En vertu du premier principe, le président Barack Obama a retiré, en 2011, les troupes américaines d’Irak ; il a refusé d’assumer le leadership de l’intervention militaire en Libye en 2011 ; il n’a pas effectué de frappes militaires contre le régime de Damas après que celui-ci ait franchi la ligne rouge établie par lui en 2012 ; il n’a pas su empêcher l’annexion de la Crimée par la Russie en 2014. Aussi, dans le cadre de ce principe, le président Obama « mise sur l’engagement et la négociation, sur le multilatéralisme, la répartition des efforts et des réponses collectives à des problèmes et des défis mondiaux [7] ».

En vertu du deuxième principe, le président Obama a normalisé, en 2015, les relations de son pays avec Cuba, rompues depuis 1961. Celui-ci a également normalisé les relations de son pays avec l’Iran dans le cadre de l’accord de Vienne sur le nucléaire conclu en juillet 2015. Ces deux rapprochements peuvent être perçus comme une défaite aux yeux de l’observateur américain et étranger car les sanctions américaines n’ont pas su déstabiliser le régime communiste de Cuba et la République islamique d’Iran.

La mise en œuvre de cette politique étrangère comporte une double conséquence. Il s’agit tout d’abord d’une perte de la conscience de puissance du citoyen américain qui constate avec consternation l’ « effacement » de son pays sur la scène internationale. Ensuite, il s’agit d’une perte de reconnaissance de la puissance américaine aux yeux du citoyen étranger pour qui l’Amérique ne compte plus comme avant dans la communauté internationale.

Cette double perte conduit aujourd’hui à un ré-enchantement de la puissance tant à l’intérieur des États-Unis qu’à l’extérieur du pays. Cette soif de puissance porte en elle les germes des crises qui bouleversent le monde depuis 2011.

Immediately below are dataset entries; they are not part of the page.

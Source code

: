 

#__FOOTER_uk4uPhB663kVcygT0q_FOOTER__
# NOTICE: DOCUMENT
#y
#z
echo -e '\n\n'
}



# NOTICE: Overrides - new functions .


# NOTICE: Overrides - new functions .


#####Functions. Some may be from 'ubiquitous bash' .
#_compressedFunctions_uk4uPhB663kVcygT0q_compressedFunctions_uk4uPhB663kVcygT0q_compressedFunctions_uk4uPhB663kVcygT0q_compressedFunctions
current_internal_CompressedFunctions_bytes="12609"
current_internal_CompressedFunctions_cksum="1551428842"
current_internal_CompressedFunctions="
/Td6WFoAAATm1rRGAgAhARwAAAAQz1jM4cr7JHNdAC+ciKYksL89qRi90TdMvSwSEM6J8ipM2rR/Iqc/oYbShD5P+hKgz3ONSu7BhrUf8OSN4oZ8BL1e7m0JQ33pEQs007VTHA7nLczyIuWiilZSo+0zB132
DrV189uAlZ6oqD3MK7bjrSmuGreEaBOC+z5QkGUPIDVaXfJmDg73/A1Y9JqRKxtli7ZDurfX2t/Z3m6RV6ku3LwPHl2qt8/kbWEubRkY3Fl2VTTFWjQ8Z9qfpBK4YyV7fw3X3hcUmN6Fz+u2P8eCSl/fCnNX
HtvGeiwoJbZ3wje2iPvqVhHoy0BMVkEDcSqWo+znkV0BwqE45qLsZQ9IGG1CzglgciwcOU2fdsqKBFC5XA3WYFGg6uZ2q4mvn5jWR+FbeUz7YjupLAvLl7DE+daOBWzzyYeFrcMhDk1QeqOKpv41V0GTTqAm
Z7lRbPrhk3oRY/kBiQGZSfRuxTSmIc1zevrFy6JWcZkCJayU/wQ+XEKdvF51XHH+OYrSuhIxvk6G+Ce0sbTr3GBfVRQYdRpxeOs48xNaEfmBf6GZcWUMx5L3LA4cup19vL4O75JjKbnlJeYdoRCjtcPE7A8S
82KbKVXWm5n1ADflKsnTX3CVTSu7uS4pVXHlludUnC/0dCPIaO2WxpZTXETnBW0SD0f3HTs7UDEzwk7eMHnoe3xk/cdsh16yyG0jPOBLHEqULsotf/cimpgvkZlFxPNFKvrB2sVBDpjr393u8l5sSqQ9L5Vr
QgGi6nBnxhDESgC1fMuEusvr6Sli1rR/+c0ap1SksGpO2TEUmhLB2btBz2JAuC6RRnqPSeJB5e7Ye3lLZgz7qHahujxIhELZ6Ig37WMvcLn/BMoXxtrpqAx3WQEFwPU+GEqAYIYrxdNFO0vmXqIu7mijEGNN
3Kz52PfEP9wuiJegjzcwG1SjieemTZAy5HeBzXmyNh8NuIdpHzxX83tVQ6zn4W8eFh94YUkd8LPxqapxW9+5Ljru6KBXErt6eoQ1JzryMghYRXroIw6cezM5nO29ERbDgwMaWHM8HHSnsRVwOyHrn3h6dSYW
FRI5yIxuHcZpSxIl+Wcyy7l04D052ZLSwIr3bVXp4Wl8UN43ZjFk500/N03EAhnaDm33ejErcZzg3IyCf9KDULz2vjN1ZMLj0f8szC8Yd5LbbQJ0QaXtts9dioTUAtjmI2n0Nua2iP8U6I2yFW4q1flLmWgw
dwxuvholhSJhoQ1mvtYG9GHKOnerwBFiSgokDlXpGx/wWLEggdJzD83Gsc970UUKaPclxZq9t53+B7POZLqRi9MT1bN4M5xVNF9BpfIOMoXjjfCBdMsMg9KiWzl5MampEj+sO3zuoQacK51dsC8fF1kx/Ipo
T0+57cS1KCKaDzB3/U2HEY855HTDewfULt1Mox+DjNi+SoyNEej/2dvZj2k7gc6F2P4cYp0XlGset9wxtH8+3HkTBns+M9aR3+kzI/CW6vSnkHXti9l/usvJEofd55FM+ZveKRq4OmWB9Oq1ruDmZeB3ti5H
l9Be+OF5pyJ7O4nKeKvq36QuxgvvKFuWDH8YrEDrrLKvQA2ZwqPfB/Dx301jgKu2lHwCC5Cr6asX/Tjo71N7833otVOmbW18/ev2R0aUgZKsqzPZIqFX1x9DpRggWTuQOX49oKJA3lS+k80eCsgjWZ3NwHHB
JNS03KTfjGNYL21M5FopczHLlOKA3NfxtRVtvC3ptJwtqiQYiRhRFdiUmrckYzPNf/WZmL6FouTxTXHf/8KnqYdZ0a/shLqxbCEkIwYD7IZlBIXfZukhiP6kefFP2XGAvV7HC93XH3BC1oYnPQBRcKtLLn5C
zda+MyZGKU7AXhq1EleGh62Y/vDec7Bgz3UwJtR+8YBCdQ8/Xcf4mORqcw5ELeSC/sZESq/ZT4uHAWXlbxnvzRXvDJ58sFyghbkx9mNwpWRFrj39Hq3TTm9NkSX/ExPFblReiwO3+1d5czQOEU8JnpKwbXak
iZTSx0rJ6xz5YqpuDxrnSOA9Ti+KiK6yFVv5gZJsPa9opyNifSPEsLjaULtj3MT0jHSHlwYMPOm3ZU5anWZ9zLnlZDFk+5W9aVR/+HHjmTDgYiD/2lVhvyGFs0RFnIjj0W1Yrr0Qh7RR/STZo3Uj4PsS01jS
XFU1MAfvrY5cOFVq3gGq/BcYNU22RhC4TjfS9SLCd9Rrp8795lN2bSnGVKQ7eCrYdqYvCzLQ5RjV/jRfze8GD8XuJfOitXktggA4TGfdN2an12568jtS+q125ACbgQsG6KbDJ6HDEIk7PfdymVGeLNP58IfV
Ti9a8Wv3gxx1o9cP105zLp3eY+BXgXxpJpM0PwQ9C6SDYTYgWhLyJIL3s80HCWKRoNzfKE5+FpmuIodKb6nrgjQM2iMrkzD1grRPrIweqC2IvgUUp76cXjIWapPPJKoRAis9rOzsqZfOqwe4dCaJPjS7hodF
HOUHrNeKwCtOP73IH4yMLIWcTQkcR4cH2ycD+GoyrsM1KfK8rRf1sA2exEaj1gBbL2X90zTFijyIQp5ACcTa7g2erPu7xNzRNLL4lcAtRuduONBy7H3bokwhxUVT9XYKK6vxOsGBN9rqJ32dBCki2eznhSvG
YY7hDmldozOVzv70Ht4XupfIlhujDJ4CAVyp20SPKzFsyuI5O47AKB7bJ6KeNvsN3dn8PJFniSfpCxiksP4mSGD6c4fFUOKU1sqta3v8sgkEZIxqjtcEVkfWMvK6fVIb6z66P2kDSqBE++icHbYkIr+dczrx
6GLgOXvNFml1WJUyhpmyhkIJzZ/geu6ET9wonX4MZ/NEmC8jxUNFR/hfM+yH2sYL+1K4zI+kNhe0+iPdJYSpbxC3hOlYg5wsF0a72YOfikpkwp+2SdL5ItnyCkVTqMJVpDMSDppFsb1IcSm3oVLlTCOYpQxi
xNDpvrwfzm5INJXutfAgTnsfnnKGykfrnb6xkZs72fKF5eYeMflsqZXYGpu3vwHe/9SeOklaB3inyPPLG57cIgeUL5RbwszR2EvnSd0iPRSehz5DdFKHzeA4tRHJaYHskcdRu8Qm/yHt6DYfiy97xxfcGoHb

B. Donald Trump et le retour de la conscience de puissance américaine

L’expression de la colère issue de la perte de la conscience de puissance aux États-Unis est portée par le candidat républicain à la présidence Donald Trump. Celui-ci a obtenu l’investiture de son parti à la faveur d’un discours qui consistait à condamner l’administration Obama d’avoir affaibli les États-Unis sur la scène internationale. Il a mené campagne sous le thème de la « grandeur de l’Amérique [8] » en réponse à la faiblesse de l’Amérique perçue à tort ou à raison par un grand nombre d’américains. Dans son discours d’investiture comme candidat officiel du parti républicain, Donald Trump a fustigé la politique étrangère d’Obama qui a plongé le Moyen-Orient dans le chaos et a décrédibilisé la parole de l’Amérique sur la scène internationale. Il a réitéré sa volonté de mettre fin à l’État islamique s’il était élu. À l’issue de son discours, il a promis aux américains de redonner à nouveau à l’Amérique sa fierté, sa force et sa grandeur [9].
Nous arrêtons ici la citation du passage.